The second part of today's exercise takes a look at stock data downloaded from [Yahoo Finance](https://finance.yahoo.com/lookup). Stock returns can translate to enormous swings of wealth, and thus have long been the subject of statistical analysis. Today we'll take a look at just a handful of properties of stock returns. The file linked below includes all available data for four stocks: Apple (AAPL), Facebook (FB), General Electric (GE), and IBM (IBM), and one index: the Dow Jones Industrial Average (DJIA).  

In [None]:
%matplotlib inline
import pandas as pd
import matplotlib.pyplot as plt


#### Download Raw Data

In [None]:
raw_df = pd.read_csv('https://grantmlong.com/data/stocks.csv')
raw_df.set_index('Date', inplace=True)
print('Raw rows: %i' % raw_df.shape[0])
price_df = raw_df.dropna(axis=0)
print('Full rows: %i' % price_df.shape[0])


#### Transform Prices to Returns

In [None]:
return_df = price_df.pct_change(periods=1).dropna(axis=0)
return_df.tail(10)

### Part I: Visualize Returns

Look at the Build histograms for the returns for each of the stocks. What do the distributions of these stocks look like?

Which is has the highest average return? Which is the most volatile?

1. Identify and plot the summary statistics to answer each of these 
2. Are there other plots that might also be useful in illustrating these concepts?
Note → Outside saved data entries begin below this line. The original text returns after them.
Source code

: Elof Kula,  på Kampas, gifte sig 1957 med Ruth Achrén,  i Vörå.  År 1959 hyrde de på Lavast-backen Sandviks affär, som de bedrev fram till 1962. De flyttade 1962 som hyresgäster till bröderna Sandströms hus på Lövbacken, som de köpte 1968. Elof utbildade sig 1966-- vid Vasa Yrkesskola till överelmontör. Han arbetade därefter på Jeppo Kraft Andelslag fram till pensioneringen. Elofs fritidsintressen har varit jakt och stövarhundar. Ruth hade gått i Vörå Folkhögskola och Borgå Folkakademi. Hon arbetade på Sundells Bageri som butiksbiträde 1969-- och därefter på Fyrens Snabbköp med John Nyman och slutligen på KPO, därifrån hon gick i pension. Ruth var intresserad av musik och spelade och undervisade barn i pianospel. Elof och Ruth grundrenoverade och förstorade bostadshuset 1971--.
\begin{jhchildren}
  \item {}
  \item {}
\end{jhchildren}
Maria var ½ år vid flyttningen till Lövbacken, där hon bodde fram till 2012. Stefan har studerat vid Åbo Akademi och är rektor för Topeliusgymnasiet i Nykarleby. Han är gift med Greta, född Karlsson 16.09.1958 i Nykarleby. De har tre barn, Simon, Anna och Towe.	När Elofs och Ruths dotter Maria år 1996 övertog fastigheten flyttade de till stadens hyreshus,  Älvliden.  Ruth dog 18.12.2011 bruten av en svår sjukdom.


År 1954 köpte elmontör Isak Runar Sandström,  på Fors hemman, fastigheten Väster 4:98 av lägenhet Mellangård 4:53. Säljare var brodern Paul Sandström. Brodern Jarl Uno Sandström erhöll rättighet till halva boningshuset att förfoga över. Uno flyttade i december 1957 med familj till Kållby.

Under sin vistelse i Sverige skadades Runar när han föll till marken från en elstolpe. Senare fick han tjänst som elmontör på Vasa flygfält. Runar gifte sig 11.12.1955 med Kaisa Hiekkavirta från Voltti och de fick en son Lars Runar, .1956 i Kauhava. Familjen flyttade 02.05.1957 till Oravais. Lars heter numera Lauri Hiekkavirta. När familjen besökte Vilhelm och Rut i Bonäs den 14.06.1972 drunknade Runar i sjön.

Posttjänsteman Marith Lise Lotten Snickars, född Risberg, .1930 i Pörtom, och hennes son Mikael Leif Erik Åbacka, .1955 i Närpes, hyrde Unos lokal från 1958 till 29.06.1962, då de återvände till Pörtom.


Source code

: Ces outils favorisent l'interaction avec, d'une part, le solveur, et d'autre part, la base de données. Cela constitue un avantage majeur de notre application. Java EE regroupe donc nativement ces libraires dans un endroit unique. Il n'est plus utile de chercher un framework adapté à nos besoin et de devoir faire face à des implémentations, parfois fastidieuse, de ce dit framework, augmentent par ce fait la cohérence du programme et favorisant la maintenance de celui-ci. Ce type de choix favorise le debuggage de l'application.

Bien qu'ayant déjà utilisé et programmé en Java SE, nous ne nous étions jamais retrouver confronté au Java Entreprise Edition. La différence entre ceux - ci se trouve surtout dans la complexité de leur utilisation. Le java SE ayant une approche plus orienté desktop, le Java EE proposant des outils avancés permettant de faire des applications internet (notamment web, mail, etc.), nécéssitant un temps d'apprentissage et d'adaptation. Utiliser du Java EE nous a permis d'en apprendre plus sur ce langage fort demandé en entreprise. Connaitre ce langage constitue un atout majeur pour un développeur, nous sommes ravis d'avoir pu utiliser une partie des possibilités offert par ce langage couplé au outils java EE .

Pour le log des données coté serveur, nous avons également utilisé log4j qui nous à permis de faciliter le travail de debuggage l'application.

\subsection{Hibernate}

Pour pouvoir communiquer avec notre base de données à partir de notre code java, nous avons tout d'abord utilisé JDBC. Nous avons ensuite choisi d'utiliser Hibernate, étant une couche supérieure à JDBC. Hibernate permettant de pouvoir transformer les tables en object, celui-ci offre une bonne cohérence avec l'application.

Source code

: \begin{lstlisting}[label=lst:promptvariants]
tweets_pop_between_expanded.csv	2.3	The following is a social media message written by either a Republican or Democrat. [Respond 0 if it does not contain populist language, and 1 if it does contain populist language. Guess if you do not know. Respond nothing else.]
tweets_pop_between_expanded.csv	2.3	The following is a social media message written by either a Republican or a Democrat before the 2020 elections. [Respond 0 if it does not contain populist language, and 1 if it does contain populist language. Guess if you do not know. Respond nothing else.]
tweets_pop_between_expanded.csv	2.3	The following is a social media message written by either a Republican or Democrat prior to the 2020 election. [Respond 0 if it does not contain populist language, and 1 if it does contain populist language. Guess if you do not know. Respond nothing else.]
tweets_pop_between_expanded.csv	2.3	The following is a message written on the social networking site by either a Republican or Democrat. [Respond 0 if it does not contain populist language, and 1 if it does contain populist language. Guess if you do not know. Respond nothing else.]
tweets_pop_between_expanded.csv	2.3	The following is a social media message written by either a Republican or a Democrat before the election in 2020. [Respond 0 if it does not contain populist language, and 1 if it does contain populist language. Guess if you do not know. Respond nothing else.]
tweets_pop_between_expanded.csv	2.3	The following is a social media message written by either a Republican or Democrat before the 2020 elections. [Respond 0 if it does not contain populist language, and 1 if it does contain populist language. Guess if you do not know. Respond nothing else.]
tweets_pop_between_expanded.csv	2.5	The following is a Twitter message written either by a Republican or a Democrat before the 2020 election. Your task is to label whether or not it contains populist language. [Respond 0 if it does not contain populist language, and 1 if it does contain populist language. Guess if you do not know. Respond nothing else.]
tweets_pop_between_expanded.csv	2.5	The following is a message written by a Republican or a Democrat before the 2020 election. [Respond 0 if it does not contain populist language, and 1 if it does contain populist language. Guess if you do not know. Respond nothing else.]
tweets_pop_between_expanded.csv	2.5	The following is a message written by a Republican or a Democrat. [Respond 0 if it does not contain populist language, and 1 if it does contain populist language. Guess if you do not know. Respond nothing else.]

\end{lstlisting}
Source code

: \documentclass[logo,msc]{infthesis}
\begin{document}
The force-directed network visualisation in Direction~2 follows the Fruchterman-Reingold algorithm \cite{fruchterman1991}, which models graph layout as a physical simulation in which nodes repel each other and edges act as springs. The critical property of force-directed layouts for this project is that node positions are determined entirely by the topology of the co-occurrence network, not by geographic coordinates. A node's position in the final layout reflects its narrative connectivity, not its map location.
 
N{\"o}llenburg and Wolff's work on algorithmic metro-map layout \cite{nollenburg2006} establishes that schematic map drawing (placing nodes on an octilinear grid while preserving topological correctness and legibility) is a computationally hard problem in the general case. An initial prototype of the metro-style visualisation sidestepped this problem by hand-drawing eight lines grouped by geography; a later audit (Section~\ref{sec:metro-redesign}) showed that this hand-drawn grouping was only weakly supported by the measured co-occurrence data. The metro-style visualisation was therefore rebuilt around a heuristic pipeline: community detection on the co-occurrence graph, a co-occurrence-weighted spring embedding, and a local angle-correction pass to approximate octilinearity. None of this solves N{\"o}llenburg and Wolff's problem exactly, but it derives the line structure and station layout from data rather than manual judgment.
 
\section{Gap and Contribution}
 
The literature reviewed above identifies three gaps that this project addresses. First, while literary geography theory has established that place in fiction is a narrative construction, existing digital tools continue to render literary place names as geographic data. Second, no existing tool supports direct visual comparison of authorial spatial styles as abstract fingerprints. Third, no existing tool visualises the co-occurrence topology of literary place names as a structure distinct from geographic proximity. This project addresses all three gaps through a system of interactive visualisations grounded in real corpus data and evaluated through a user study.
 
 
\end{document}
### Part II: Confidence Intervals

Based on this data, find the most you would lose on a \$10,000 investment with 95 percent and 99 percent confidence.
* Is it fair to call this a confidence interval?
* How else might you calculate such as confidence interval?
* [Time permitting] For the stocks with more data available, how does the inclusion of the historical returns change things?

### Part III: Correlation

For each of the four stocks, which are most correlated with each other?
* Why might this be the case?
* Can we visualize these correlations?

For each of the four stocks, which are most correlated with the broader market index?
* How might we use the data?
* If we regress these returns against the market which has the biggest slope and intercept?

## Bonus Round: Make a case, using data, for investing in one of these four stocks.